Exercise
Strip out the pictures and transcribe the records that follow exactly.

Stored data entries
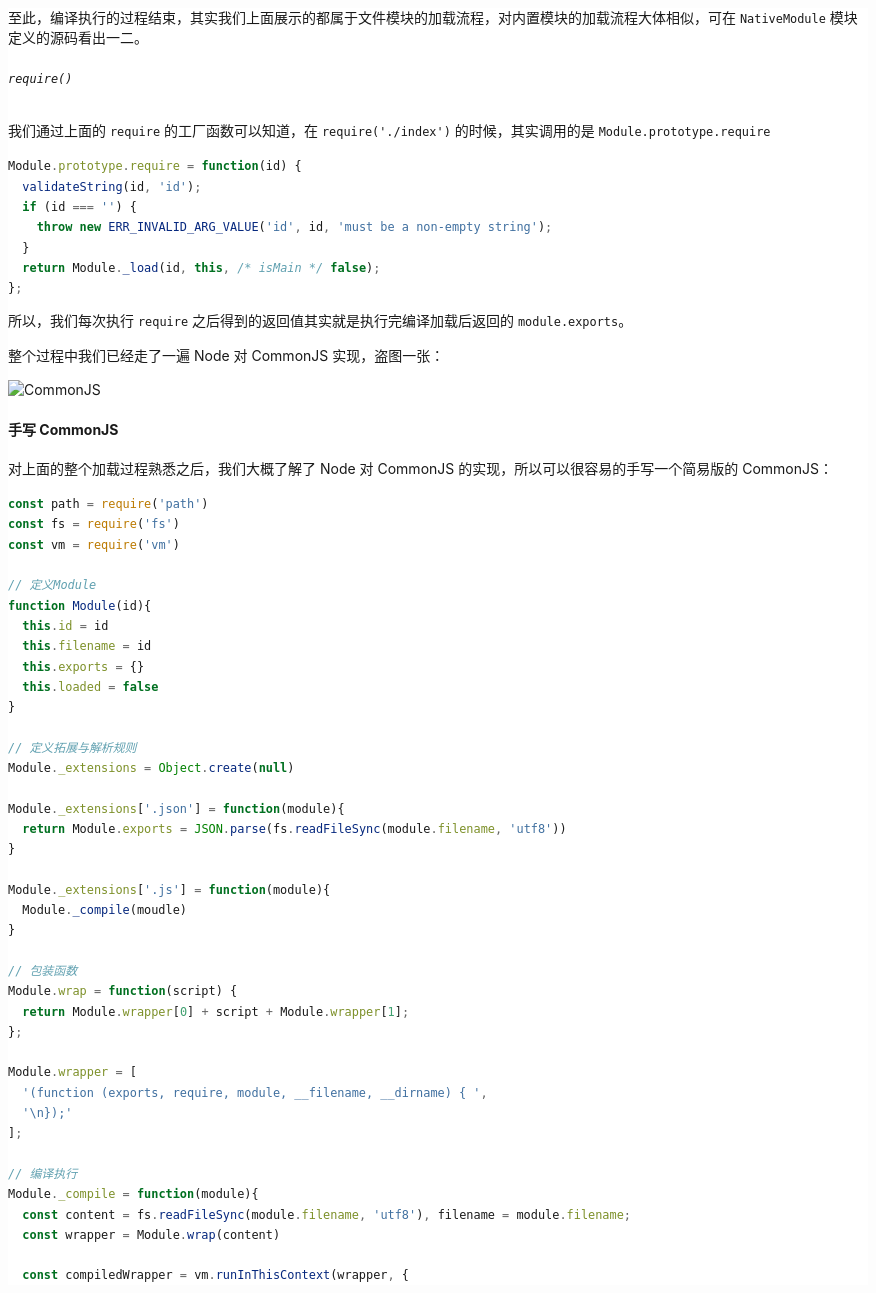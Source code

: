 至此，编译执行的过程结束，其实我们上面展示的都属于文件模块的加载流程，对内置模块的加载流程大体相似，可在 ```NativeModule``` 模块定义的源码看出一二。

###### ```require()```

我们通过上面的 ```require``` 的工厂函数可以知道，在 ```require('./index')``` 的时候，其实调用的是 ```Module.prototype.require```

```js
Module.prototype.require = function(id) {
  validateString(id, 'id');
  if (id === '') {
    throw new ERR_INVALID_ARG_VALUE('id', id, 'must be a non-empty string');
  }
  return Module._load(id, this, /* isMain */ false);
};
```

所以，我们每次执行 ``` require ``` 之后得到的返回值其实就是执行完编译加载后返回的 ```module.exports```。

整个过程中我们已经走了一遍 Node 对 CommonJS 实现，盗图一张：

![CommonJS](https://raw.githubusercontent.com/Qbian61/Qbian61.github.io/master/resource/nodejs-module/nodejs-require.jpg)

#### 手写 CommonJS

对上面的整个加载过程熟悉之后，我们大概了解了 Node 对 CommonJS 的实现，所以可以很容易的手写一个简易版的 CommonJS：

```js
const path = require('path')
const fs = require('fs')
const vm = require('vm')

// 定义Module
function Module(id){
  this.id = id
  this.filename = id
  this.exports = {}
  this.loaded = false
}

// 定义拓展与解析规则
Module._extensions = Object.create(null)

Module._extensions['.json'] = function(module){
  return Module.exports = JSON.parse(fs.readFileSync(module.filename, 'utf8'))
}

Module._extensions['.js'] = function(module){
  Module._compile(moudle)
}

// 包装函数
Module.wrap = function(script) {
  return Module.wrapper[0] + script + Module.wrapper[1];
};

Module.wrapper = [
  '(function (exports, require, module, __filename, __dirname) { ',
  '\n});'
];

// 编译执行
Module._compile = function(module){
  const content = fs.readFileSync(module.filename, 'utf8'), filename = module.filename;
  const wrapper = Module.wrap(content)

  const compiledWrapper = vm.runInThisContext(wrapper, {
```

[module-img]: https://upload-images.jianshu.io/upload_images/3481435-504d3d2e39fc9dea.png?imageMogr2/auto-orient/strip%7CimageView2/2/w/1000/format/webp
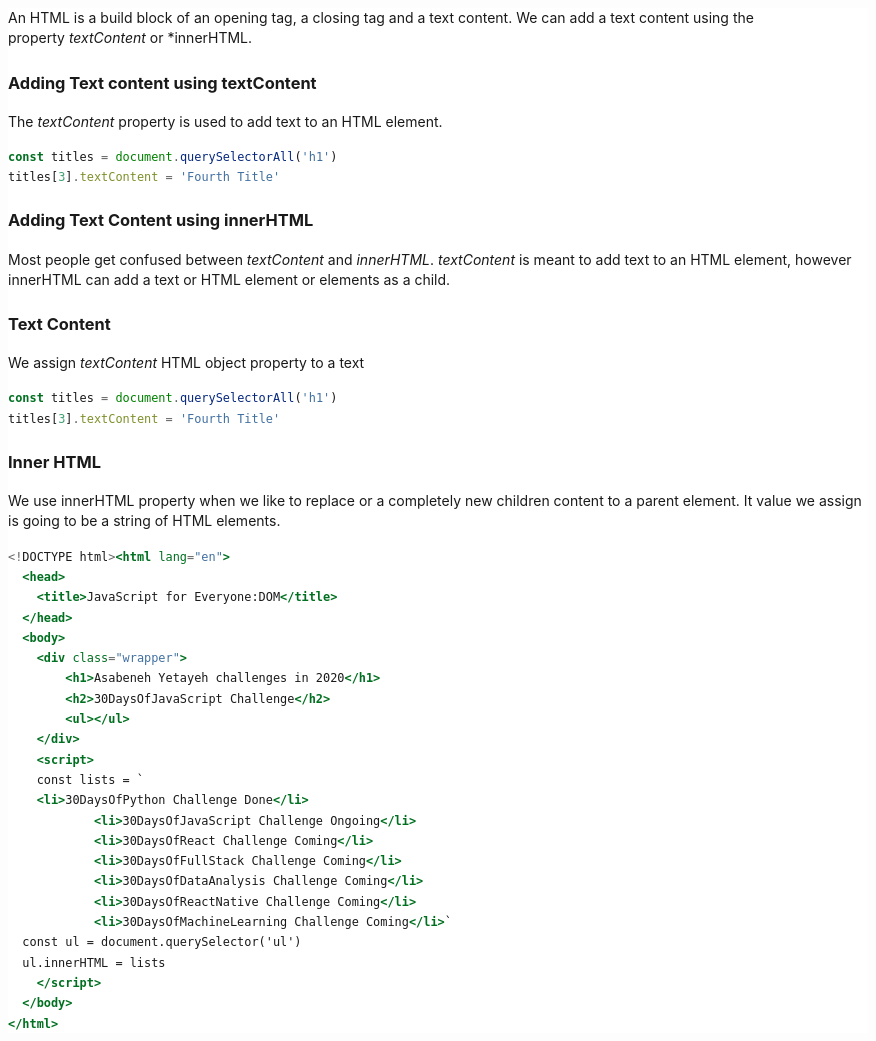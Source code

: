 An HTML is a build block of an opening tag, a closing tag and a text content. We can add a text content using the property *textContent* or *innerHTML.

### Adding Text content using textContent

The *textContent* property is used to add text to an HTML element.

```jsx
const titles = document.querySelectorAll('h1')
titles[3].textContent = 'Fourth Title'
```

### Adding Text Content using innerHTML

Most people get confused between *textContent* and *innerHTML*. *textContent* is meant to add text to an HTML element, however innerHTML can add a text or HTML element or elements as a child.

### Text Content

We assign *textContent* HTML object property to a text

```jsx
const titles = document.querySelectorAll('h1')
titles[3].textContent = 'Fourth Title'
```

### Inner HTML

We use innerHTML property when we like to replace or a completely new children content to a parent element. It value we assign is going to be a string of HTML elements.

```jsx
<!DOCTYPE html><html lang="en">
  <head>
    <title>JavaScript for Everyone:DOM</title>
  </head>
  <body>
    <div class="wrapper">
        <h1>Asabeneh Yetayeh challenges in 2020</h1>
        <h2>30DaysOfJavaScript Challenge</h2>
        <ul></ul>
    </div>
    <script>
    const lists = `
    <li>30DaysOfPython Challenge Done</li>
            <li>30DaysOfJavaScript Challenge Ongoing</li>
            <li>30DaysOfReact Challenge Coming</li>
            <li>30DaysOfFullStack Challenge Coming</li>
            <li>30DaysOfDataAnalysis Challenge Coming</li>
            <li>30DaysOfReactNative Challenge Coming</li>
            <li>30DaysOfMachineLearning Challenge Coming</li>`
  const ul = document.querySelector('ul')
  ul.innerHTML = lists
    </script>
  </body>
</html>
```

Task solution
Source code

: 至此，编译执行的过程结束，其实我们上面展示的都属于文件模块的加载流程，对内置模块的加载流程大体相似，可在 ```NativeModule``` 模块定义的源码看出一二。

###### ```require()```

我们通过上面的 ```require``` 的工厂函数可以知道，在 ```require('./index')``` 的时候，其实调用的是 ```Module.prototype.require```

```js
Module.prototype.require = function(id) {
  validateString(id, 'id');
  if (id === '') {
    throw new ERR_INVALID_ARG_VALUE('id', id, 'must be a non-empty string');
  }
  return Module._load(id, this, /* isMain */ false);
};
```

所以，我们每次执行 ``` require ``` 之后得到的返回值其实就是执行完编译加载后返回的 ```module.exports```。

整个过程中我们已经走了一遍 Node 对 CommonJS 实现，盗图一张：

![CommonJS](https://raw.githubusercontent.com/Qbian61/Qbian61.github.io/master/resource/nodejs-module/nodejs-require.jpg)

#### 手写 CommonJS

对上面的整个加载过程熟悉之后，我们大概了解了 Node 对 CommonJS 的实现，所以可以很容易的手写一个简易版的 CommonJS：

```js
const path = require('path')
const fs = require('fs')
const vm = require('vm')

// 定义Module
function Module(id){
  this.id = id
  this.filename = id
  this.exports = {}
  this.loaded = false
}

// 定义拓展与解析规则
Module._extensions = Object.create(null)

Module._extensions['.json'] = function(module){
  return Module.exports = JSON.parse(fs.readFileSync(module.filename, 'utf8'))
}

Module._extensions['.js'] = function(module){
  Module._compile(moudle)
}

// 包装函数
Module.wrap = function(script) {
  return Module.wrapper[0] + script + Module.wrapper[1];
};

Module.wrapper = [
  '(function (exports, require, module, __filename, __dirname) { ',
  '\n});'
];

// 编译执行
Module._compile = function(module){
  const content = fs.readFileSync(module.filename, 'utf8'), filename = module.filename;
  const wrapper = Module.wrap(content)

  const compiledWrapper = vm.runInThisContext(wrapper, {
```

[module-img]: https://upload-images.jianshu.io/upload_images/3481435-504d3d2e39fc9dea.png?imageMogr2/auto-orient/strip%7CimageView2/2/w/1000/format/webp
Source code

: An HTML is a build block of an opening tag, a closing tag and a text content. We can add a text content using the property *textContent* or *innerHTML.

### Adding Text content using textContent

The *textContent* property is used to add text to an HTML element.

```jsx
const titles = document.querySelectorAll('h1')
titles[3].textContent = 'Fourth Title'
```

### Adding Text Content using innerHTML

Most people get confused between *textContent* and *innerHTML*. *textContent* is meant to add text to an HTML element, however innerHTML can add a text or HTML element or elements as a child.

### Text Content

We assign *textContent* HTML object property to a text

```jsx
const titles = document.querySelectorAll('h1')
titles[3].textContent = 'Fourth Title'
```

### Inner HTML

We use innerHTML property when we like to replace or a completely new children content to a parent element. It value we assign is going to be a string of HTML elements.

```jsx
<!DOCTYPE html><html lang="en">
  <head>
    <title>JavaScript for Everyone:DOM</title>
  </head>
  <body>
    <div class="wrapper">
        <h1>Asabeneh Yetayeh challenges in 2020</h1>
        <h2>30DaysOfJavaScript Challenge</h2>
        <ul></ul>
    </div>
    <script>
    const lists = `
    <li>30DaysOfPython Challenge Done</li>
            <li>30DaysOfJavaScript Challenge Ongoing</li>
            <li>30DaysOfReact Challenge Coming</li>
            <li>30DaysOfFullStack Challenge Coming</li>
            <li>30DaysOfDataAnalysis Challenge Coming</li>
            <li>30DaysOfReactNative Challenge Coming</li>
            <li>30DaysOfMachineLearning Challenge Coming</li>`
  const ul = document.querySelector('ul')
  ul.innerHTML = lists
    </script>
  </body>
</html>
```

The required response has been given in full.